# I have 2 questions: best way to remove labels and how to ship?



## MrApolloBu (Sep 2, 2006)

first question.. dose anyone know a cheap but effective way to relable tshirts??? and my second question is what is the best way to effectivly package and ship tshirts..  thanks guys i have atleast 50 people intrested.. i'm very excited i've been marketing my tshirts all over the internet with friends and web forums and games that I play. Everyone just loves my designs. thanks


----------



## Solmu (Aug 15, 2005)

*Re: I have 2 questions*



MrApolloBu said:


> dose anyone know a cheap but effective way to relable tshirts???




Cheapest and easiest way is to cut the previous tag out (leaving a small stub) and print the new label into the neck using whatever print method you have chosen (screenprint, heatpress or etc.).




MrApolloBu said:


> what is the best way to effectivly package and ship tshirts


Either straight into an envelope, or into a poly bag (something from Uline or similar) and into an envelope, then off to USPS.


----------



## Twinge (Apr 26, 2005)

*Re: I have 2 questions*



badalou said:


> I don't have an answer I am just trying to get my 1000 post and this is it..


Well, I guess we can at least say he's honest ;O


Solmu has the answers for cheapest covered, I think. USPS is going to be your cheapest shipping option just starting out generally, and they offer the free Tyvex envelopes that are pretty durable and you can simply put 1 or 2 shirts right into them.


----------



## ontheCoMeUP (Aug 30, 2006)

*Re: I have 2 questions*

how could i remove the tag myself without having leaving a stub there? like unsew it or something i have no idea i hope you guys can help. thanks


----------



## Rodney (Nov 3, 2004)

*Re: I have 2 questions*

I think there is a tool called a "Seam ripper" that some have suggested as a good way of removing existing labels


----------



## Solmu (Aug 15, 2005)

You can remove the label with a seam ripper and sew up the hole in the neckline. Not as quick (or cheap if you have to outsource, or measuring your own labour), but definitely a better result.

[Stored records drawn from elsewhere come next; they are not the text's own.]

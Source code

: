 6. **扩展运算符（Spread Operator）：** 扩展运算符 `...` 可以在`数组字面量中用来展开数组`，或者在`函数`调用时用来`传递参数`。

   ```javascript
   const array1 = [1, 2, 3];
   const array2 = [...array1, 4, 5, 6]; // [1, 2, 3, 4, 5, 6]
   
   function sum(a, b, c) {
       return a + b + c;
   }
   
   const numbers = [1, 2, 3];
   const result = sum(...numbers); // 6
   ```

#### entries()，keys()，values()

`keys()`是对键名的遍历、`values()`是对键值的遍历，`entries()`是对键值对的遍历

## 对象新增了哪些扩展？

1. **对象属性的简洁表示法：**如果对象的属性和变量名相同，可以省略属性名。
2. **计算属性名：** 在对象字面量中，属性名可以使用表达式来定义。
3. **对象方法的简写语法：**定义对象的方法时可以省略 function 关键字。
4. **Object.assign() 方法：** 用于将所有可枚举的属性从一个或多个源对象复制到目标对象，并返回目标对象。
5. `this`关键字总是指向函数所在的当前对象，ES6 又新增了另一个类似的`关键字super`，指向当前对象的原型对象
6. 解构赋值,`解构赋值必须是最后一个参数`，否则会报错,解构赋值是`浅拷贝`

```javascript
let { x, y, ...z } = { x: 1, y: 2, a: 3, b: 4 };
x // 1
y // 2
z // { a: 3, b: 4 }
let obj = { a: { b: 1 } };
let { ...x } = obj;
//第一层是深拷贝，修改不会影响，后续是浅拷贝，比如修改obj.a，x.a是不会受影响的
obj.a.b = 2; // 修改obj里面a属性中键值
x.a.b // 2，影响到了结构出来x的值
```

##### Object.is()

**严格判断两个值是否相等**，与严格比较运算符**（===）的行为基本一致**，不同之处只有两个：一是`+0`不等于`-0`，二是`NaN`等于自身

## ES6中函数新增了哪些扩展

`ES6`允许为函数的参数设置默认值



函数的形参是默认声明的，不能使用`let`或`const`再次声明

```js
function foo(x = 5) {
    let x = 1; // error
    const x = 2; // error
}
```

Threadless use the label cutting method (to some criticism, but not waves and waves of it), so I'd probably rate it pretty well on the cheap/effective scale.

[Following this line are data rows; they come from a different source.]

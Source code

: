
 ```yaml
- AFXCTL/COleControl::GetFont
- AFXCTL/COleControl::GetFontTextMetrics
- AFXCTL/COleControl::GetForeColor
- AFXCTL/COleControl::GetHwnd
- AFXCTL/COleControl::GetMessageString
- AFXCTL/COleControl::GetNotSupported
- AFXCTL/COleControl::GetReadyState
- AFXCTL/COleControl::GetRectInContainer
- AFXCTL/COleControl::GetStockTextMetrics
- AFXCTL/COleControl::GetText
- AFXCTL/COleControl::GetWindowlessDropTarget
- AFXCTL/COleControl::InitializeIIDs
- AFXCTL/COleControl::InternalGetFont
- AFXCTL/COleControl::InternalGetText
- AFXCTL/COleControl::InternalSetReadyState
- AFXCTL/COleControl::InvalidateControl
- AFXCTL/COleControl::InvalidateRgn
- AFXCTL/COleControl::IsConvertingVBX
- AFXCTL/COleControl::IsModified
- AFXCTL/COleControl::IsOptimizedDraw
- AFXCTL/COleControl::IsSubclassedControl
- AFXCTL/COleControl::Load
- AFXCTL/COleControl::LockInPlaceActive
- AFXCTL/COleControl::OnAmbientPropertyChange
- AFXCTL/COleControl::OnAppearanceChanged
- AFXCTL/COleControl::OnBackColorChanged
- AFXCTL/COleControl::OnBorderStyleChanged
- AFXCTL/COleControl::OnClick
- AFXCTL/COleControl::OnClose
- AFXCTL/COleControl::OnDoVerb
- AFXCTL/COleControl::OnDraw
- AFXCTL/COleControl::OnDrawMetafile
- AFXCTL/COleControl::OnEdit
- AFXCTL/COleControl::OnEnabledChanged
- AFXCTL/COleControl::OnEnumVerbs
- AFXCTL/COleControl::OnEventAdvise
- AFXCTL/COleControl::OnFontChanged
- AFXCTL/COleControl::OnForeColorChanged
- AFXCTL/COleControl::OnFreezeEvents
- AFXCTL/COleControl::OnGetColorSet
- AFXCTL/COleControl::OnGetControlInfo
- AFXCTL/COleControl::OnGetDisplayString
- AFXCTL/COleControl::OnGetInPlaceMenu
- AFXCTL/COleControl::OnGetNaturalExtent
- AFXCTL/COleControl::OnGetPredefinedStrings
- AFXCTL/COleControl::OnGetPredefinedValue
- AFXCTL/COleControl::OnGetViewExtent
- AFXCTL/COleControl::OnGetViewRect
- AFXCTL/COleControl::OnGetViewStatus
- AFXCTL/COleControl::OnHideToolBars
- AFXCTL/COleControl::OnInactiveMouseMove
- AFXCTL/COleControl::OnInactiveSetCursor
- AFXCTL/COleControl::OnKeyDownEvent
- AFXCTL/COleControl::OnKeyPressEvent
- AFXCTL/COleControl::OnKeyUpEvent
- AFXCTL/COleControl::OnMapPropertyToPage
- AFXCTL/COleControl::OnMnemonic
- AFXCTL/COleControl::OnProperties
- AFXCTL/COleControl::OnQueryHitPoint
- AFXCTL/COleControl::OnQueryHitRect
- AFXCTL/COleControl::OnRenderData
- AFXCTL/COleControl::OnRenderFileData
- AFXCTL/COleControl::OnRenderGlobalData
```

If you want to go the next step up from that though, removing the label properly is a viable option (i.e. it's not too expensive; depends how you want your margins set).


----------



## MrApolloBu (Sep 2, 2006)

okay thanks for the shipping information.. how much dose shipping usually cost the customer? and what about international shipping? 

also about the tag question.. i'm using alstyle tshirts.. i want a way to retag them though and I dont know how to do it.

thanks folks


----------



## MrApolloBu (Sep 2, 2006)

oh also im at the united states postal service website and there is like 5 diffierent methods.. whats the most comon? and cheapest but effective.


----------



## Twinge (Apr 26, 2005)

Most people are using priority for speed, convience, and free packaging. This costs at least $4.05 for 1 shirt. A customer is usually charged at least $5 shipping for 1 shirt; sometimes as much as $8 (just for local, not international), occasionally as low as $3 or $4.


----------



## MrApolloBu (Sep 2, 2006)

Thank you twinge


----------



## Rodney (Nov 3, 2004)

> oh also im at the united states postal service website and there is like 5 diffierent methods.. whats the most comon? and cheapest but effective.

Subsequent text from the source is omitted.